PROSA SEM LIMITE
Por Carlos Sena


 
Há canto e cantilena. Há nova e novena. Há dez, mas há dezenas. Tudo há, porque na mente humana tem espaço pra tudo, do mesmo modo que há quem goste dos olhos e outros só conseguem gostar da remela. Há quem nada goste, porque a vida pelo avesso é um modo de vida de quem não descobriu que também há limão e limonada. Há quem, diante de um belo sol, prefira contrariar dizendo “mas, pode chover”...  Há quem só ache que vida boa é do vizinho, quando vida boa é aquela em que a felicidade é processo de erros e acertos, subidas e descidas, perdas e ganhos. Muitas vezes a gente perde, mas só descobre que ganhou depois. Porque a vida nos dá lições no seu trajeto e exige de nós sua mais perfeita tradução.
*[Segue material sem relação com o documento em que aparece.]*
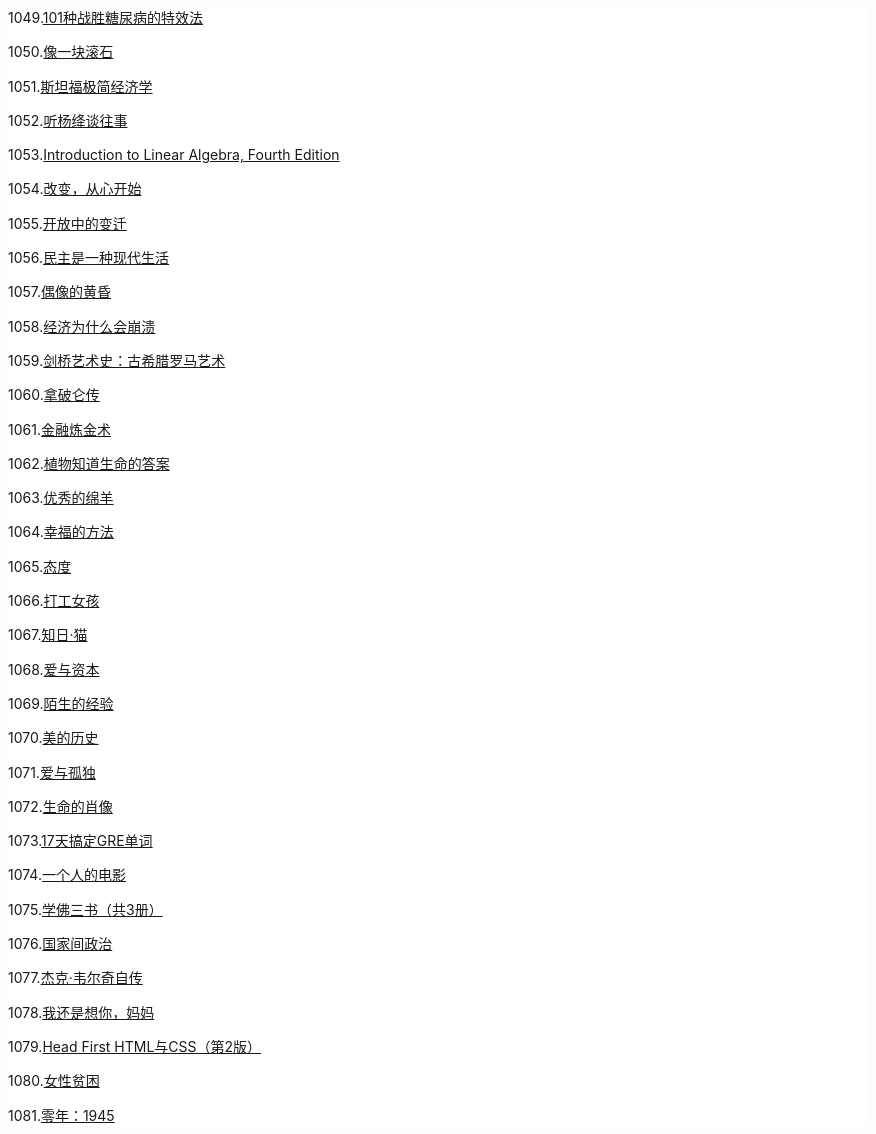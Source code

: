 1049.[101种战胜糖尿病的特效法](https://book.douban.com/subject/5096980/)

1050.[像一块滚石](https://book.douban.com/subject/1448761/)

1051.[斯坦福极简经济学](https://book.douban.com/subject/26314063/)

1052.[听杨绛谈往事](https://book.douban.com/subject/3227346/)

1053.[Introduction to Linear Algebra, Fourth Edition](https://book.douban.com/subject/3582335/)

1054.[改变，从心开始](https://book.douban.com/subject/2372450/)

1055.[开放中的变迁](https://book.douban.com/subject/5906321/)

1056.[民主是一种现代生活](https://book.douban.com/subject/4240969/)

1057.[偶像的黄昏](https://book.douban.com/subject/25784280/)

1058.[经济为什么会崩溃](https://book.douban.com/subject/6743298/)

1059.[剑桥艺术史：古希腊罗马艺术](https://book.douban.com/subject/3464436/)

1060.[拿破仑传](https://book.douban.com/subject/1142862/)

1061.[金融炼金术](https://book.douban.com/subject/1058131/)

1062.[植物知道生命的答案](https://book.douban.com/subject/25793667/)

1063.[优秀的绵羊](https://book.douban.com/subject/26747208/)

1064.[幸福的方法](https://book.douban.com/subject/2307720/)

1065.[态度](https://book.douban.com/subject/30346218/)

1066.[打工女孩](https://book.douban.com/subject/21370840/)

1067.[知日·猫](https://book.douban.com/subject/11516079/)

1068.[爱与资本](https://book.douban.com/subject/30175374/)

1069.[陌生的经验](https://book.douban.com/subject/26647742/)

1070.[美的历史](https://book.douban.com/subject/1958685/)

1071.[爱与孤独](https://book.douban.com/subject/1004539/)

1072.[生命的肖像](https://book.douban.com/subject/1462523/)

1073.[17天搞定GRE单词](https://book.douban.com/subject/1803504/)

1074.[一个人的电影](https://book.douban.com/subject/3239824/)

1075.[学佛三书（共3册）](https://book.douban.com/subject/3042785/)

1076.[国家间政治](https://book.douban.com/subject/1971678/)

1077.[杰克·韦尔奇自传](https://book.douban.com/subject/1159949/)

1078.[我还是想你，妈妈](https://book.douban.com/subject/26591790/)

1079.[Head First HTML与CSS（第2版）](https://book.douban.com/subject/25752357/)

1080.[女性贫困](https://book.douban.com/subject/27111185/)

1081.[零年：1945](https://book.douban.com/subject/26298832/)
A vida nem sempre nos diz sim nem não. Mas, não raro, ao dizer sim, a vida quer dizer não e quando diz não geralmente quer dizer sim. Por isso que pra viver bem tem que se descobrir o limite entre o ser e o padecer; entre o leite e a coalhada; entre o tudo e o nada; entre o sol e o tersol; entre o mar e a maresia; entre o tempo e a tempestade; entre a cara e a caridade; entre o sol e o solidéu; entre o que não entra e entre o que pra entrar tem que sair...
Há canto cantado em verso, mas há prosa que vira conversa qual miolo de pote. O mote é o que menos importa no trajeto. Afinal, nossos afetos não existem feito receita de bolo, porque se ser feliz fosse “conforme nos disseram” o mundo já teria sucumbido. Há, pois, quem pra viver tem que se virar, mas há quem pra se virar nada precisa, porque da vida nada mais lhes importa senão ignorar seus movimentos. Lá fora o sol impera, mas à noite as estrelas se tocam ignorando que estamos lá embaixo nos preocupando com a perfumaria da vida, em vez de viver aspirando sua essência.